The SLC’s Aspects of Family Law Discussion Paper on Cohabitation was published in February 2020 and responses are invited by 30 June 2020. The SLC has also produced an Executive Summary which, at only 7 pages long, provides a very accessible overview to the Discussion Paper.
Those of you who have already had an opportunity to read the Discussion Paper will have seen that this is a very detailed and comprehensive body of work. In addition to an in depth analysis of the Family Law (Scotland) Act 2006, it includes the background to the review, the SLC’s previous work, and the policy objectives of the Scottish Government in relation to the 2006 Act. The key issues for consideration are explored together with relevant case law and an interesting examination of what provisions exist for separating cohabitants in other jurisdictions.
The background to the review is that, prior to the 2006 Act, there was no legislative provision for cohabitants when their relationships ended. It was considered unsatisfactory that cohabitants had no remedy available to them other than unjustified enrichment to resolve financial disputes following the ending of a relationship. The principle behind the 2006 Act was to provide rights for cohabitants and, in particular, to protect vulnerable individuals on the breakdown of a relationship or death of a partner. It was not intended that former cohabitants would be provided with the same legal remedies as married couples or civil partners on divorce or dissolution of civil partnership.
However, it is recognised that the legislation is not working as well as it could and would benefit from review.
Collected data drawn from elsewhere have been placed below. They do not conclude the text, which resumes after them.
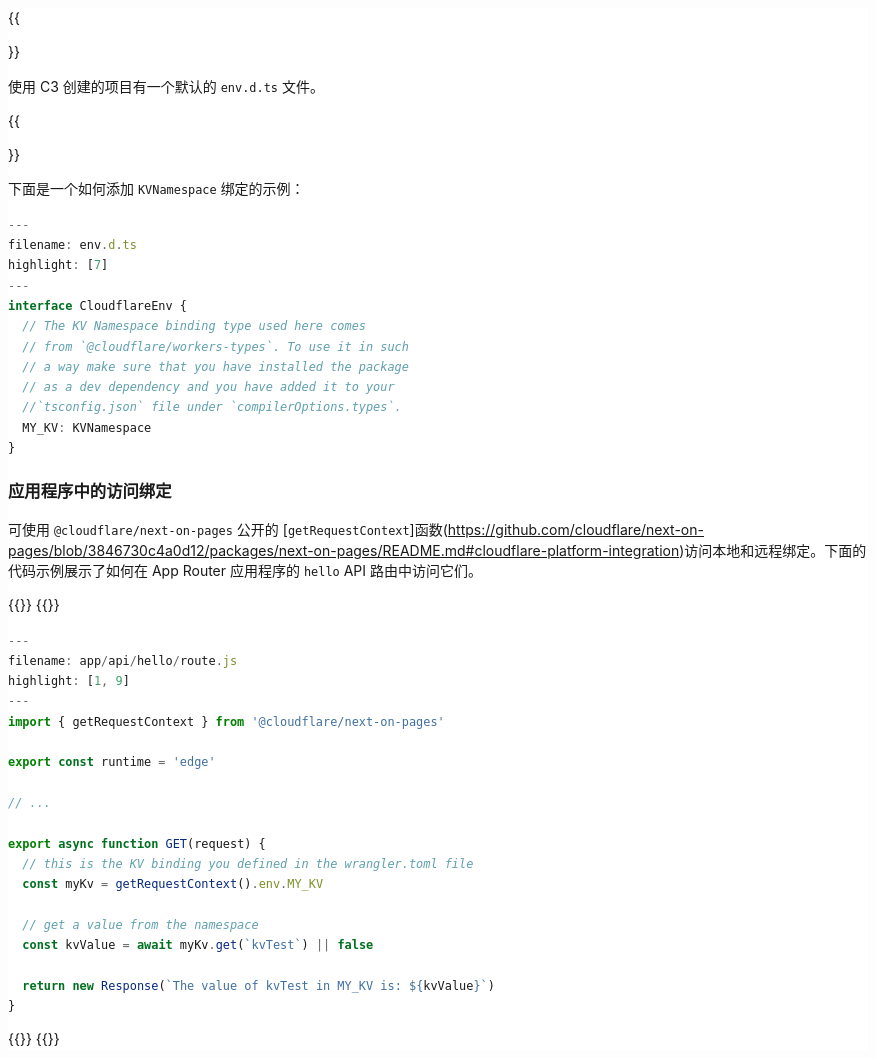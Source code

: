 {{<Aside type="note">}}

使用 C3 创建的项目有一个默认的 `env.d.ts` 文件。

{{</Aside>}}

下面是一个如何添加 `KVNamespace` 绑定的示例：

```ts
---
filename: env.d.ts
highlight: [7]
---
interface CloudflareEnv {
  // The KV Namespace binding type used here comes
  // from `@cloudflare/workers-types`. To use it in such
  // a way make sure that you have installed the package
  // as a dev dependency and you have added it to your
  //`tsconfig.json` file under `compilerOptions.types`.
  MY_KV: KVNamespace
}
```

### 应用程序中的访问绑定

可使用 `@cloudflare/next-on-pages` 公开的 [`getRequestContext`]函数(https://github.com/cloudflare/next-on-pages/blob/3846730c4a0d12/packages/next-on-pages/README.md#cloudflare-platform-integration)访问本地和远程绑定。下面的代码示例展示了如何在 App Router 应用程序的 `hello` API 路由中访问它们。

{{<tabs labels="js | ts">}}
{{<tab label="js" default="true">}}

```js
---
filename: app/api/hello/route.js
highlight: [1, 9]
---
import { getRequestContext } from '@cloudflare/next-on-pages'

export const runtime = 'edge'

// ...

export async function GET(request) {
  // this is the KV binding you defined in the wrangler.toml file
  const myKv = getRequestContext().env.MY_KV

  // get a value from the namespace
  const kvValue = await myKv.get(`kvTest`) || false

  return new Response(`The value of kvTest in MY_KV is: ${kvValue}`)
}
```

{{</tab>}}
{{<tab label="ts">}}
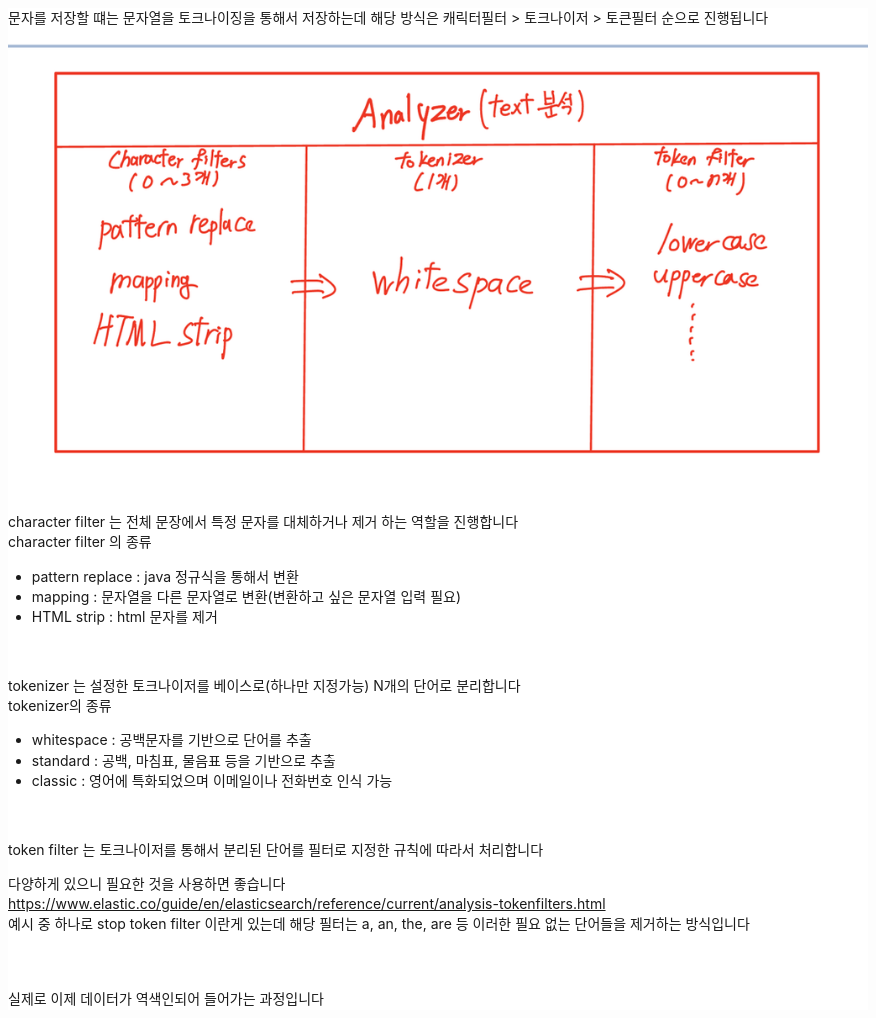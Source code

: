 문자를 저장할 떄는 문자열을 토크나이징을 통해서 저장하는데 해당 방식은 캐릭터필터 > 토크나이저 > 토큰필터 순으로 진행됩니다 <br>

![img_4.png](img_4.png)
<br>
character filter 는 전체 문장에서 특정 문자를 대체하거나 제거 하는 역할을 진행합니다 <br>
character filter 의 종류
- pattern replace : java 정규식을 통해서 변환
- mapping : 문자열을 다른 문자열로 변환(변환하고 싶은 문자열 입력 필요)
- HTML strip : html 문자를 제거

<br>

tokenizer 는 설정한 토크나이저를 베이스로(하나만 지정가능) N개의 단어로 분리합니다 <br>
tokenizer의 종류 

- whitespace : 공백문자를 기반으로 단어를 추출
- standard : 공백, 마침표, 물음표 등을 기반으로 추출
- classic : 영어에 특화되었으며 이메일이나 전화번호 인식 가능

<br>

token filter 는 토크나이저를 통해서 분리된 단어를 필터로 지정한 규칙에 따라서 처리합니다 <br>

다양하게 있으니 필요한 것을 사용하면 좋습니다 <br>
https://www.elastic.co/guide/en/elasticsearch/reference/current/analysis-tokenfilters.html <br>
예시 중 하나로 stop token filter 이란게 있는데 해당 필터는 a, an, the, are 등 이러한 필요 없는 단어들을 제거하는 방식입니다 <br>
<br><br>


실제로 이제 데이터가 역색인되어 들어가는 과정입니다 <br>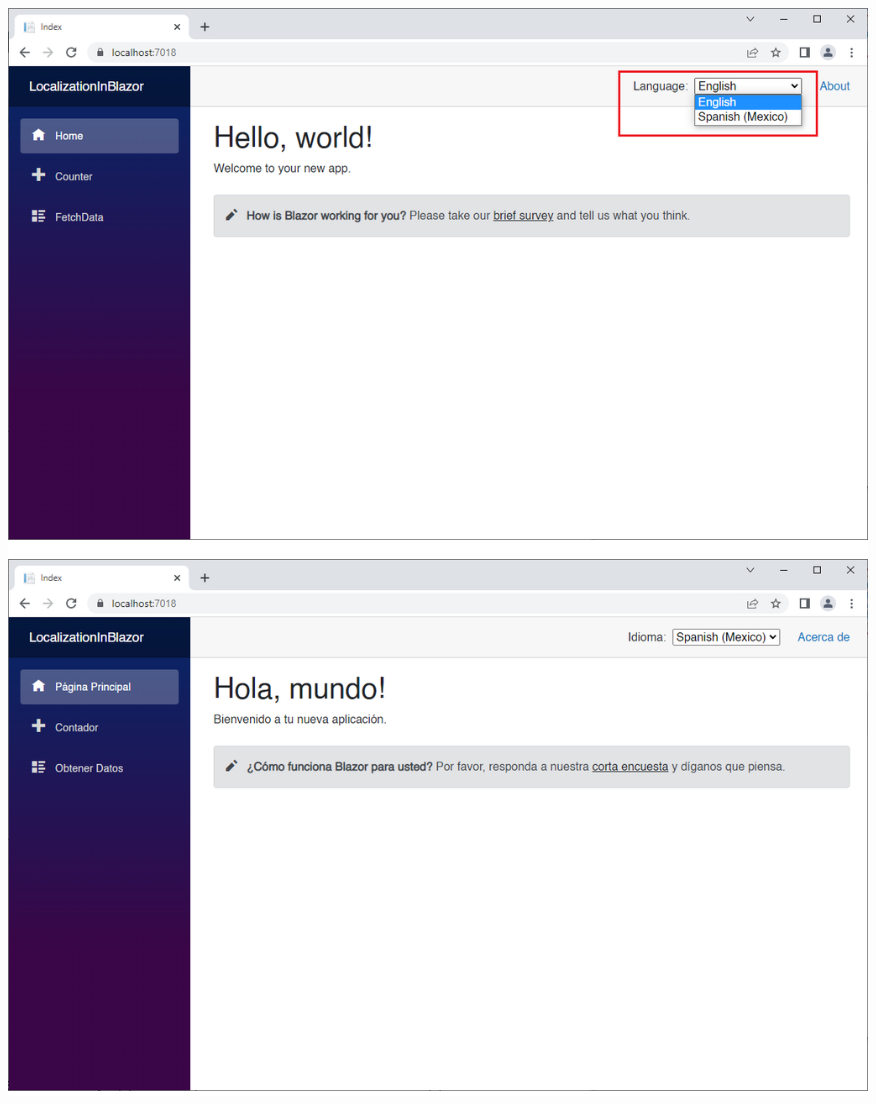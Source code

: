 ![image-20221030125230901](md-images/image-20221030125230901.png)

![image-20221030125242134](md-images/image-20221030125242134.png)
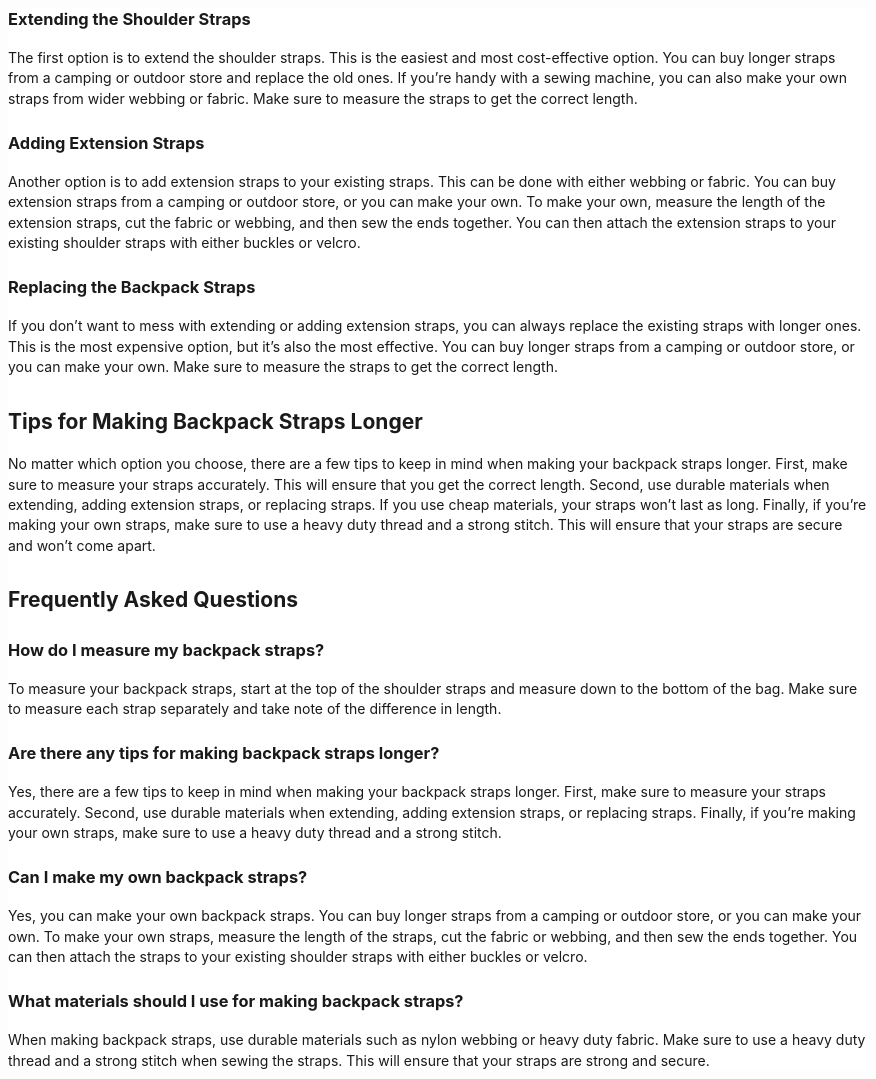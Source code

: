 <h3>Extending the Shoulder Straps</h3>

<p>The first option is to extend the shoulder straps. This is the easiest and most cost-effective option. You can buy longer straps from a camping or outdoor store and replace the old ones. If you’re handy with a sewing machine, you can also make your own straps from wider webbing or fabric. Make sure to measure the straps to get the correct length.</p>

<h3>Adding Extension Straps</h3>

<p>Another option is to add extension straps to your existing straps. This can be done with either webbing or fabric. You can buy extension straps from a camping or outdoor store, or you can make your own. To make your own, measure the length of the extension straps, cut the fabric or webbing, and then sew the ends together. You can then attach the extension straps to your existing shoulder straps with either buckles or velcro.</p>

<h3>Replacing the Backpack Straps</h3>

<p>If you don’t want to mess with extending or adding extension straps, you can always replace the existing straps with longer ones. This is the most expensive option, but it’s also the most effective. You can buy longer straps from a camping or outdoor store, or you can make your own. Make sure to measure the straps to get the correct length.</p>

<h2>Tips for Making Backpack Straps Longer</h2>

<p>No matter which option you choose, there are a few tips to keep in mind when making your backpack straps longer. First, make sure to measure your straps accurately. This will ensure that you get the correct length. Second, use durable materials when extending, adding extension straps, or replacing straps. If you use cheap materials, your straps won’t last as long. Finally, if you’re making your own straps, make sure to use a heavy duty thread and a strong stitch. This will ensure that your straps are secure and won’t come apart.</p>

<h2>Frequently Asked Questions</h2>

<h3>How do I measure my backpack straps?</h3>

<p>To measure your backpack straps, start at the top of the shoulder straps and measure down to the bottom of the bag. Make sure to measure each strap separately and take note of the difference in length.</p>

<h3>Are there any tips for making backpack straps longer?</h3>

<p>Yes, there are a few tips to keep in mind when making your backpack straps longer. First, make sure to measure your straps accurately. Second, use durable materials when extending, adding extension straps, or replacing straps. Finally, if you’re making your own straps, make sure to use a heavy duty thread and a strong stitch.</p>

<h3>Can I make my own backpack straps?</h3>

<p>Yes, you can make your own backpack straps. You can buy longer straps from a camping or outdoor store, or you can make your own. To make your own straps, measure the length of the straps, cut the fabric or webbing, and then sew the ends together. You can then attach the straps to your existing shoulder straps with either buckles or velcro.</p>

<h3>What materials should I use for making backpack straps?</h3>

<p>When making backpack straps, use durable materials such as nylon webbing or heavy duty fabric. Make sure to use a heavy duty thread and a strong stitch when sewing the straps. This will ensure that your straps are strong and secure.</p>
Sections 28 and 29 of the 2006 Act for the most part are based on recommendations made in the SLC’s Report published in 1992. Since then there has been a significant increase in cohabitation in Scotland. The Discussion Paper includes data published by the Office for National Statistics which shows that the number of families in the UK continues to grow with cohabiting families growing the fastest. In addition, there have been significant changes in other areas of family law as well as considerable changes in social attitudes so far as adult relationships are concerned.
Back in the 1990s, as now, the primary issue continues to be a concern about how best to balance a desire to protect the economically vulnerable and a desire to protect freedom of the individual. Should marriage-like legal consequences be imposed on couples who have deliberately chosen to opt out of marriage or civil partnership? On the other hand, there are people for whom the decision has not been taken deliberately. A relationship may have begun informally but, over time, become a settled and longstanding relationship. In this situation, if the relationship ends, there may be a need to protect the vulnerable party. The challenge is how to achieve the protection of autonomy whilst also protecting the economically vulnerable.
In attempting to review the legislation it quickly becomes apparent that, although it is easy to find fault and to point to the problems and inconsistencies, it is very difficult to come up with solutions.
However, even if we do not have all of the answers, we should not be deterred. This opportunity for review has been a long time coming. It affords us a chance to bring about positive change.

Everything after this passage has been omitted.